Relatos
Antes de acabar el día
Siempre abandona la oficina a las ocho de la tarde. Sale dando un portazo y cierra la puerta con llave. Pulsa el botón del ascensor. Tarda en subir. Al llegar, se para bruscamente y da un respingo. Entra, pulsa el botón y baja. Se mira en el espejo que tiene de frente. Observa sus ojeras, la mirada apagada y los labios resecos de tanto fumar. Está despeinado y sin lustre, la chaqueta arrugada y los pantalones con rodilleras. La camisa sobada, desabrochado el primer botón y aflojado el nudo de la corbata. La oficina le come. Arriba quedó el cenicero redondo en el centro de la mesa, repleto de colillas.
Cuando llega al portal y sale a la calle, ya es de noche. Un río de coches atraviesa la ciudad. Recorre la distancia que le llevará a su parking. Se mete en el coche y lo pone en marcha. Sube la rampa que le dejará a nivel de calle. No puede salir, el tráfico tapona la salida. Siente un espasmo en el estómago. Al rato, mete el morro y se cuela en la calzada. Conecta la radio. Decide que no le apetece escuchar noticias y selecciona un CD de música clásica. Se desplaza por la ciudad como un autómata. Se siente embotado y le estalla la cabeza. Intenta relajarse pero no puede. Su cabeza sigue en la oficina.

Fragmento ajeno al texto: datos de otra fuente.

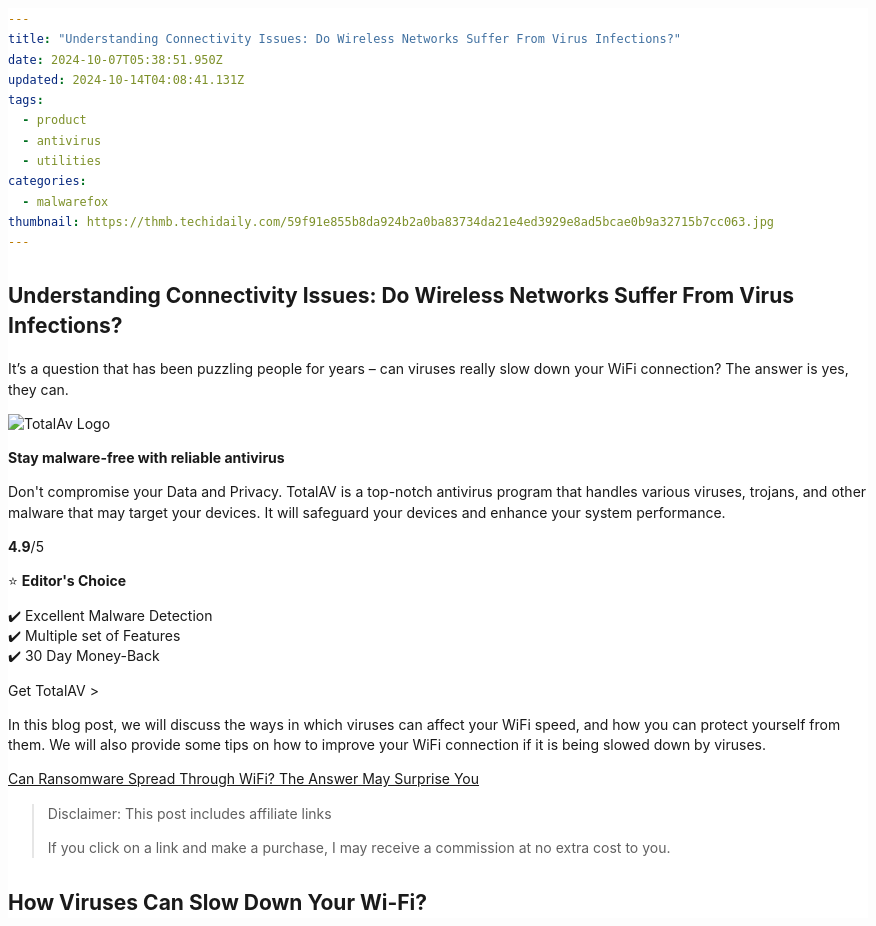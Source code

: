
 ```yaml
---
title: "Understanding Connectivity Issues: Do Wireless Networks Suffer From Virus Infections?"
date: 2024-10-07T05:38:51.950Z
updated: 2024-10-14T04:08:41.131Z
tags:
  - product
  - antivirus
  - utilities
categories:
  - malwarefox
thumbnail: https://thmb.techidaily.com/59f91e855b8da924b2a0ba83734da21e4ed3929e8ad5bcae0b9a32715b7cc063.jpg
---
```


## Understanding Connectivity Issues: Do Wireless Networks Suffer From Virus Infections?

It’s a question that has been puzzling people for years – can viruses really slow down your WiFi connection? The answer is yes, they can. 

![TotalAv Logo](https://www.malwarefox.com/wp-content/uploads/2024/02/totalav-svg.webp "totalav-svg")

**Stay malware-free with reliable antivirus**

Don't compromise your Data and Privacy. TotalAV is a top-notch antivirus program that handles various viruses, trojans, and other malware that may target your devices. It will safeguard your devices and enhance your system performance.

**4.9**/5

⭐ **Editor's Choice**

✔️ Excellent Malware Detection  
✔️ Multiple set of Features  
✔️ 30 Day Money-Back

[](https://tools.techidaily.com/malwarefox/products/) Get TotalAV > 

In this blog post, we will discuss the ways in which viruses can affect your WiFi speed, and how you can protect yourself from them. We will also provide some tips on how to improve your WiFi connection if it is being slowed down by viruses.

[Can Ransomware Spread Through WiFi? The Answer May Surprise You](https://tools.techidaily.com/malwarefox/products/)

>  Disclaimer: This post includes affiliate links
>
>  If you click on a link and make a purchase, I may receive a commission at no extra cost to you.
>

## How Viruses Can Slow Down Your Wi-Fi?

Su familia le estará esperando en casa. Tendrá que superar su decaimiento. Forzarse un poco más antes de acabar el día. Ahora se encuentra en un atasco. Es hora punta. La circulación está bloqueada. Siente de nuevo un espasmo en el estómago. Nunca llegará a casa. Empieza a sudar. Se siente acorralado. No puede abandonar el vehículo en mitad del tráfico. Se ahoga. Inspira hondo y exhala despacio una y otra vez. Recupera la calma. Parece que el atasco se disuelve. Arranca y coge velocidad camino de su casa. Se encuentra al fin en la rampa del garaje. Pulsa el mando a distancia y la puerta basculante se levanta. Aparca. Sale del coche como el que sale de una cárcel. Abre la puerta que comunica con el vestíbulo. Pulsa el botón del ascensor. Siempre está en el sexto. Espera. El nudo del estómago sigue atenazándole. Cuando entra en el ascensor vuelve a mirarse en el espejo. Está hecho una ruina. Llega al descansillo. No encuentra las llaves. Debió dejarlas en el despacho. Toca el timbre. Se siente al límite. Le abre la puerta la empleada del hogar, como cada día. Alguno de la familia podría salir a recibirle. Pero no sale nadie. Están todos ocupados. Amanda, su mujer prepara la cena, no es capaz de venir a recibirle, sería perder su tiempo, con tanto como tiene que hacer. Sus hijos tampoco acuden, hacen los deberes. Los saluda a todos de pasada. Recorre el pasillo hasta llegar a su habitación. Se quita los zapatos, tiene los pies doloridos. Los días se repiten sin sentido. Debe estar haciendo algo mal. Pero por más que lo piensa, no sabe qué. Se desviste y se prepara un baño. Cuando la bañera está llena, hecha sales. Se mete. El agua caliente distiende su musculatura. El nudo del estómago se afloja. Cierra los ojos. Descansa. Sale de la bañera y se cubre con el albornoz. Se seca. Se enfunda en un chándal fino y se dirige a la cocina. Encuentra a su mujer que sigue cocinando y que le pregunta distraídamente, cómo le ha ido el día. El contesta que como siempre. La empleada del hogar le dirige la mirada. Su mujer, no. Coge una copa de la cristalería. Abre la nevera, toma una botella de cava. La descorcha, el tapón sale disparado. Escáncia el líquido dorado en la copa. Otro sorbo y después otro, hasta que el nudo que tiene en el estómago se disuelve. Observa la copa. Está vacía. La llena de nuevo. Se pregunta: ¿Qué estaré haciendo mal?